____ Source material

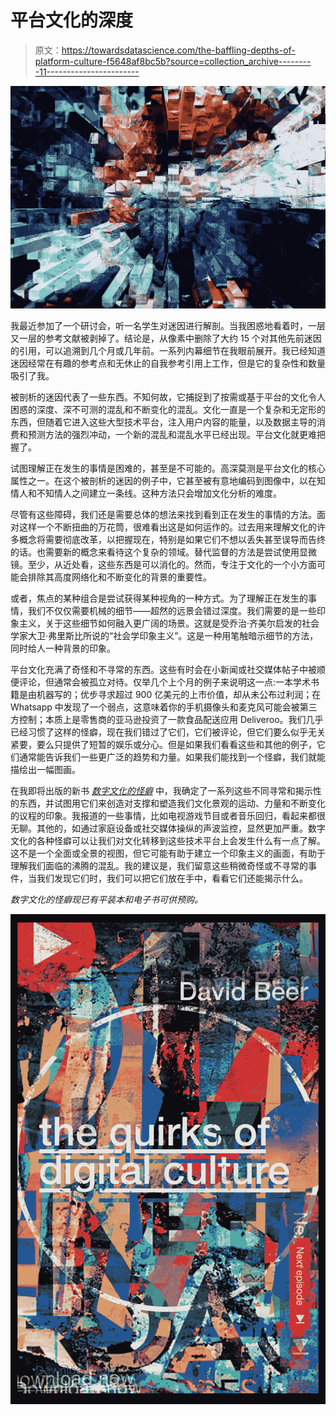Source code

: # 平台文化的深度

> 原文：<https://towardsdatascience.com/the-baffling-depths-of-platform-culture-f5648af8bc5b?source=collection_archive---------11----------------------->

![](img/2c9ef077f000ba34d727195b1ed077d7.png)

我最近参加了一个研讨会，听一名学生对迷因进行解剖。当我困惑地看着时，一层又一层的参考文献被剥掉了。结论是，从像素中删除了大约 15 个对其他先前迷因的引用，可以追溯到几个月或几年前。一系列内幕细节在我眼前展开。我已经知道迷因经常在有趣的参考点和无休止的自我参考引用上工作，但是它的复杂性和数量吸引了我。

被剖析的迷因代表了一些东西。不知何故，它捕捉到了按需或基于平台的文化令人困惑的深度、深不可测的混乱和不断变化的混乱。文化一直是一个复杂和无定形的东西，但随着它进入这些大型技术平台，注入用户内容的能量，以及数据主导的消费和预测方法的强烈冲动，一个新的混乱和混乱水平已经出现。平台文化就更难把握了。

试图理解正在发生的事情是困难的，甚至是不可能的。高深莫测是平台文化的核心属性之一。在这个被剖析的迷因的例子中，它甚至被有意地编码到图像中，以在知情人和不知情人之间建立一条线。这种方法只会增加文化分析的难度。

尽管有这些障碍，我们还是需要总体的想法来找到看到正在发生的事情的方法。面对这样一个不断扭曲的万花筒，很难看出这是如何运作的。过去用来理解文化的许多概念将需要彻底改革，以把握现在，特别是如果它们不想以丢失甚至误导而告终的话。也需要新的概念来看待这个复杂的领域。替代监督的方法是尝试使用显微镜。至少，从近处看，这些东西是可以消化的。然而，专注于文化的一个小方面可能会排除其高度网络化和不断变化的背景的重要性。

或者，焦点的某种组合是尝试获得某种视角的一种方式。为了理解正在发生的事情，我们不仅仅需要机械的细节——超然的远景会错过深度。我们需要的是一些印象主义，关于这些细节如何融入更广阔的场景。这就是受乔治·齐美尔启发的社会学家大卫·弗里斯比所说的“社会学印象主义”。这是一种用笔触暗示细节的方法，同时给人一种背景的印象。

平台文化充满了奇怪和不寻常的东西。这些有时会在小新闻或社交媒体帖子中被顺便评论，但通常会被孤立对待。仅举几个上个月的例子来说明这一点:一本学术书籍是由机器写的；优步寻求超过 900 亿美元的上市价值，却从未公布过利润；在 Whatsapp 中发现了一个弱点，这意味着你的手机摄像头和麦克风可能会被第三方控制；本质上是零售商的亚马逊投资了一款食品配送应用 Deliveroo。我们几乎已经习惯了这样的怪癖，现在我们错过了它们，它们被评论，但它们要么似乎无关紧要，要么只提供了短暂的娱乐或分心。但是如果我们看看这些和其他的例子，它们通常能告诉我们一些更广泛的趋势和力量。如果我们能找到一个怪癖，我们就能描绘出一幅图画。

在我即将出版的新书 [*数字文化的怪癖*](https://www.amazon.co.uk/Quirks-Digital-Culture-David-Beer/dp/1787699161/) 中，我确定了一系列这些不同寻常和揭示性的东西，并试图用它们来创造对支撑和塑造我们文化景观的运动、力量和不断变化的议程的印象。我报道的一些事情，比如电视游戏节目或者音乐回归，看起来都很无聊。其他的，如通过家庭设备或社交媒体操纵的声波监控，显然更加严重。数字文化的各种怪癖可以让我们对文化转移到这些技术平台上会发生什么有一点了解。这不是一个全面或全景的视图，但它可能有助于建立一个印象主义的画面，有助于理解我们面临的沸腾的混乱。我的建议是，我们留意这些稍微奇怪或不寻常的事件，当我们发现它们时，我们可以把它们放在手中，看看它们还能揭示什么。

[](https://www.amazon.co.uk/Quirks-Digital-Culture-David-Beer/dp/1787699161/)*数字文化的怪癖现已有平装本和电子书可供预购。*

*![](img/50c619c157548a7f36f10d9df68ada4e.png)*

________

- **What to produce**
Starting with the line that contains "[](https://www", return each line through the last one of the data above, exactly as written and nothing more.

- **Output for this exercise**
[](https://www.amazon.co.uk/Quirks-Digital-Culture-David-Beer/dp/1787699161/)*数字文化的怪癖现已有平装本和电子书可供预购。*

*![](img/50c619c157548a7f36f10d9df68ada4e.png)*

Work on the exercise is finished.